TEHRAN (Reuters) - Iran’s supreme leader on Sunday hailed the coming withdrawal of troops from neighboring Iraq as a “golden” victory.
President Barack Obama plans to withdraw his 40,000 troops from Iraq by the end of the year after negotiations on keeping some forces there failed, a move some politicians say could give Tehran more room to assert its influence.
“The uniform stance of all tribes and religions in Iraq over America’s pressure to get legal immunity for its occupying servicemen, and ultimately the coercion of America to exit Iraq, constitute a golden page in that country’s history,” Supreme Leader Ayatollah Ali Khamenei said after a meeting with Iraqi Kurdistan President Masoud Barzani, the ISNA news agency reported.
The troops are leaving more than eight years after a U.S.-led invasion toppled Iraqi President Saddam Hussein in 2003.
Tehran welcomed the fall of Saddam, a secular Sunni Muslim who took majority Shi’ite Iraq into a bloody 1980-88 war with Iran, but has always criticized U.S. military intervention.

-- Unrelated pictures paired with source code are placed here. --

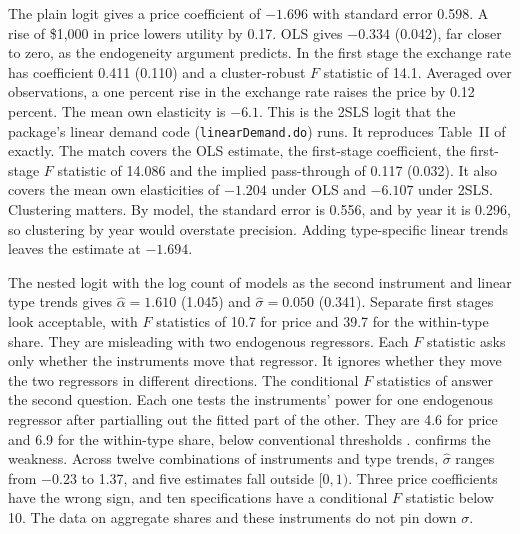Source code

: The plain logit gives a price coefficient of $-1.696$ with standard error 0.598. A rise of \$1,000 in price lowers
utility by 0.17. OLS gives $-0.334$ (0.042), far closer to zero, as the endogeneity argument predicts. In the first stage
the exchange rate has coefficient 0.411 (0.110) and a cluster-robust $F$ statistic of 14.1. Averaged over observations, a
one percent rise in the exchange rate raises the price by 0.12 percent. The mean own elasticity is $-6.1$. This is the
2SLS logit that the package's linear demand code (\texttt{linearDemand.do}) runs. It reproduces Table~II of
\citet{GriecoMurryYurukoglu2024} exactly. The match covers the OLS estimate, the first-stage coefficient, the first-stage
$F$ statistic of 14.086 and the implied pass-through of 0.117 (0.032). It also covers the mean own elasticities of
$-1.204$ under OLS and $-6.107$ under 2SLS.
Clustering matters. By model, the standard error is 0.556, and by year it is 0.296, so clustering by year would
overstate precision. Adding type-specific linear trends leaves the estimate at $-1.694$.

The nested logit with the log count of models as the second instrument and linear type trends gives
$\hat\alpha = 1.610$ (1.045) and $\hat\sigma = 0.050$ (0.341). Separate first stages look acceptable, with $F$
statistics of 10.7 for price and 39.7 for the within-type share. They are misleading with two endogenous regressors.
Each $F$ statistic asks only whether the instruments move that regressor. It ignores whether they move the two
regressors in different directions. The conditional $F$ statistics of \citet{SandersonWindmeijer2016} answer the second question.
Each one tests the instruments' power for one endogenous regressor after partialling out the fitted part of the other.
They are 4.6 for price and 6.9 for the within-type share, below conventional thresholds \citep{StaigerStock1997}.
 confirms the weakness. Across twelve combinations of instruments and type trends, $\hat\sigma$
ranges from $-0.23$ to 1.37, and five estimates fall outside $[0, 1)$. Three price coefficients have the wrong sign, and
ten specifications have a conditional $F$ statistic below 10. The data on aggregate shares and these instruments do not pin
down $\sigma$.

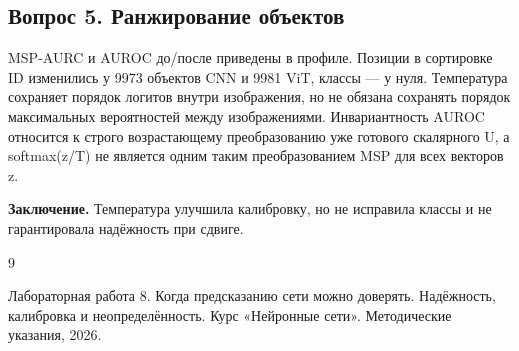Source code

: \subsection*{Вопрос 5. Ранжирование объектов}
MSP-AURC и AUROC до/после приведены в профиле. Позиции в сортировке ID изменились у 9973 объектов CNN и 9981 ViT, классы --- у нуля. Температура сохраняет порядок логитов внутри изображения, но не обязана сохранять порядок максимальных вероятностей между изображениями. Инвариантность AUROC относится к строго возрастающему преобразованию уже готового скалярного U, а softmax(z/T) не является одним таким преобразованием MSP для всех векторов z.

\noindent\textbf{Заключение.} Температура улучшила калибровку, но не исправила классы и не гарантировала надёжность при сдвиге.
\clearpage
\renewcommand{\refname}{Список использованных источников}
\begin{thebibliography}{9}
 Лабораторная работа 8. Когда предсказанию сети можно доверять. Надёжность, калибровка и неопределённость. Курс «Нейронные сети». Методические указания, 2026.
\end{thebibliography}
\clearpage
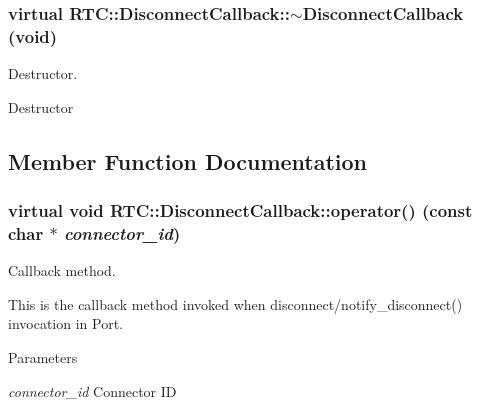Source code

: \subsubsection[{$\sim$DisconnectCallback}]{\setlength{\rightskip}{0pt plus 5cm}virtual RTC::DisconnectCallback::$\sim$DisconnectCallback (void)\hspace{0.3cm}{\ttfamily  [inline, virtual]}}\label{classRTC_1_1DisconnectCallback_aee020344969e3996b91d6bf3873c9aab}


Destructor. 

Destructor 

\subsection{Member Function Documentation}
\subsubsection[{operator()}]{\setlength{\rightskip}{0pt plus 5cm}virtual void RTC::DisconnectCallback::operator() (const char $\ast$ {\em connector\_\-id})\hspace{0.3cm}{\ttfamily  [pure virtual]}}\label{classRTC_1_1DisconnectCallback_a2b4b524ad261d6da63e6649434015dab}


Callback method. 

This is the callback method invoked when disconnect/notify\_\-disconnect() invocation in Port.


\begin{DoxyParams}{Parameters}
\item[{\em connector\_\-id}]Connector ID \end{DoxyParams}
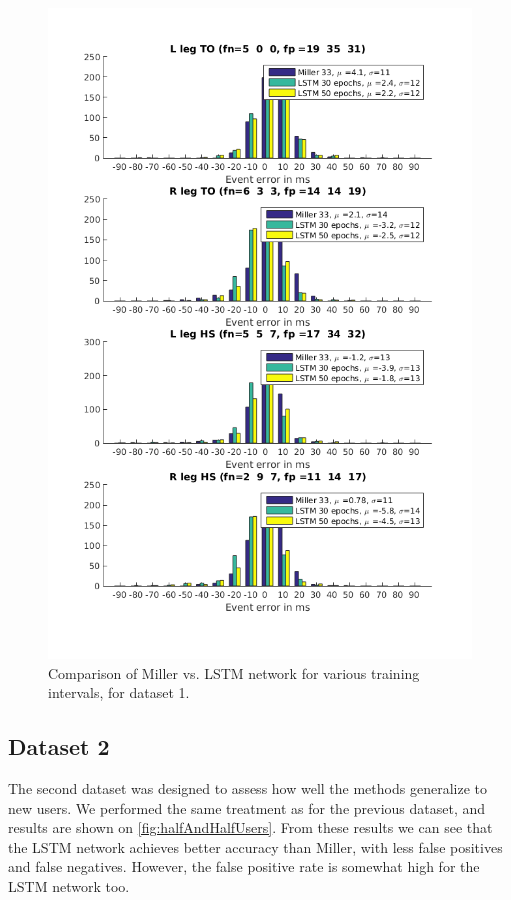 \documentclass{acm_proc_article-sp}
\begin{document}
\begin{figure}[H]
 \centering
 \includegraphics[scale=.5]{./figures/Test1_1Train1_2Compare.png}
 \caption{Comparison of Miller vs. LSTM network for various training intervals, for dataset 1.}
 \label{fig:halfAndHalfTrials}
\end{figure}

\subsection{Dataset 2}
The second dataset was designed to assess how well the methods generalize to new users. We performed the same treatment as for the previous dataset, and results are shown on \ref{fig:halfAndHalfUsers}. From these results we can see that the LSTM network achieves better accuracy than Miller, with less false positives and false negatives. However, the false positive rate is somewhat high for the LSTM network too. 
\end{document}
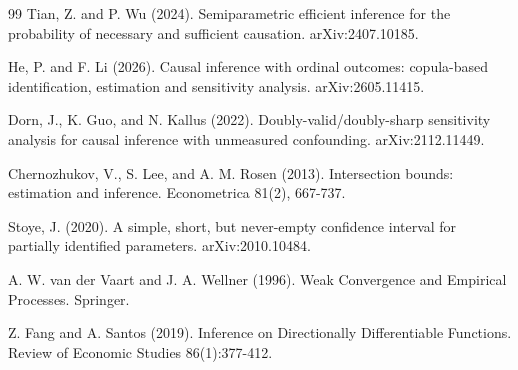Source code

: \documentclass{article}
\begin{document}
\begin{thebibliography}{99}
   Tian, Z. and P. Wu (2024). Semiparametric efficient inference for the probability of necessary and sufficient causation. arXiv:2407.10185.

   He, P. and F. Li (2026). Causal inference with ordinal outcomes: copula-based identification, estimation and sensitivity analysis. arXiv:2605.11415.

   Dorn, J., K. Guo, and N. Kallus (2022). Doubly-valid/doubly-sharp sensitivity analysis for causal inference with unmeasured confounding. arXiv:2112.11449.

   Chernozhukov, V., S. Lee, and A. M. Rosen (2013). Intersection bounds: estimation and inference. Econometrica 81(2), 667-737.

   Stoye, J. (2020). A simple, short, but never-empty confidence interval for partially identified parameters. arXiv:2010.10484.

   A. W. van der Vaart and J. A. Wellner (1996). Weak Convergence and Empirical Processes. Springer.

   Z. Fang and A. Santos (2019). Inference on Directionally Differentiable Functions. Review of Economic Studies 86(1):377-412.

\end{thebibliography}
\end{document}
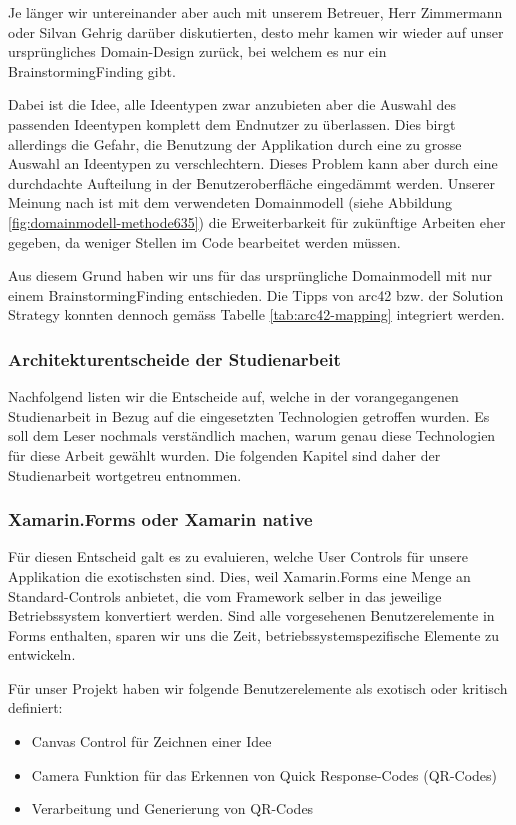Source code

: Je länger wir untereinander aber auch mit unserem Betreuer, Herr Zimmermann oder Silvan Gehrig darüber diskutierten, desto mehr kamen wir wieder auf unser ursprüngliches Domain-Design zurück, bei welchem es nur ein BrainstormingFinding gibt. 

Dabei ist die Idee, alle Ideentypen zwar anzubieten aber die Auswahl des passenden Ideentypen komplett dem Endnutzer zu überlassen. Dies birgt allerdings die Gefahr, die Benutzung der Applikation durch eine zu grosse Auswahl an Ideentypen zu verschlechtern. Dieses Problem kann aber durch eine durchdachte Aufteilung in der Benutzeroberfläche eingedämmt werden. Unserer Meinung nach ist mit dem verwendeten Domainmodell (siehe Abbildung \ref{fig:domainmodell-methode635}) die Erweiterbarkeit für zukünftige Arbeiten eher gegeben, da weniger Stellen im Code bearbeitet werden müssen. 

Aus diesem Grund haben wir uns für das ursprüngliche Domainmodell mit nur einem BrainstormingFinding entschieden. Die Tipps von arc42 bzw. der Solution Strategy konnten dennoch gemäss Tabelle \ref{tab:arc42-mapping} integriert werden.

\subsubsection{Architekturentscheide der Studienarbeit}
Nachfolgend listen wir die Entscheide auf, welche in der vorangegangenen Studienarbeit in Bezug auf die eingesetzten Technologien getroffen wurden. Es soll dem Leser nochmals  verständlich machen, warum genau diese Technologien für diese Arbeit gewählt wurden.
Die folgenden Kapitel sind daher der Studienarbeit \cite{methode635-sa} wortgetreu entnommen.

\subsubsection{Xamarin.Forms oder Xamarin native}\label{subsubsec:forms-vs-native}
Für diesen Entscheid galt es zu evaluieren, welche User Controls für unsere Applikation die exotischsten sind. Dies, weil Xamarin.Forms eine Menge an Standard-Controls anbietet, die vom Framework selber in das jeweilige Betriebssystem konvertiert werden. Sind alle vorgesehenen Benutzerelemente in Forms enthalten, sparen wir uns die Zeit, betriebssystemspezifische Elemente zu entwickeln. 

Für unser Projekt haben wir folgende Benutzerelemente als exotisch oder kritisch definiert:
\begin{itemize}
	\item Canvas Control für Zeichnen einer Idee
	\item Camera Funktion für das Erkennen von Quick Response-Codes (QR-Codes)
	\item Verarbeitung und Generierung von QR-Codes
\end{itemize}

While it has been rebuilding ties with post-Saddam Iraq, Iran’s relations with the United States have worsened. Washington has warned Tehran not to underestimate its large military presence in other nearby countries.
The two nations broke ties after radical students seized the U.S. embassy in Tehran following the 1979 Islamic revolution.
Secretary of State Hillary Clinton’s announcement on Wednesday of plans for a “virtual embassy” to reach out to Iranians was received in Tehran with derision.
“If America wants to open a virtual embassy in Iran, the young officers of soft war will occupy that as well,” Mohammad Reza Kashefi, a member of the Basij student militia, told the semi-official Fars news agency.
“Ms Clinton has confused diplomacy with a toy,” said parliament speaker Ali Larijani.
Clinton said the “virtual embassy” website would be open by the end of the year and it would provide Iranians with information on visas and other programs.
On Saturday, Foreign Minister Ali Akbar Salehi said Iran wanted ties with all countries except Israel, but that U.S. policy made any rapprochement with Washington impossible.
Obama has not ruled out military action if needed to stop Iran getting nuclear weapons, which Tehran denies seeking.
Washington is pressing for new sanctions on Iran after uncovering what it says was an Iranian plot to assassinate the Saudi ambassador in Washington.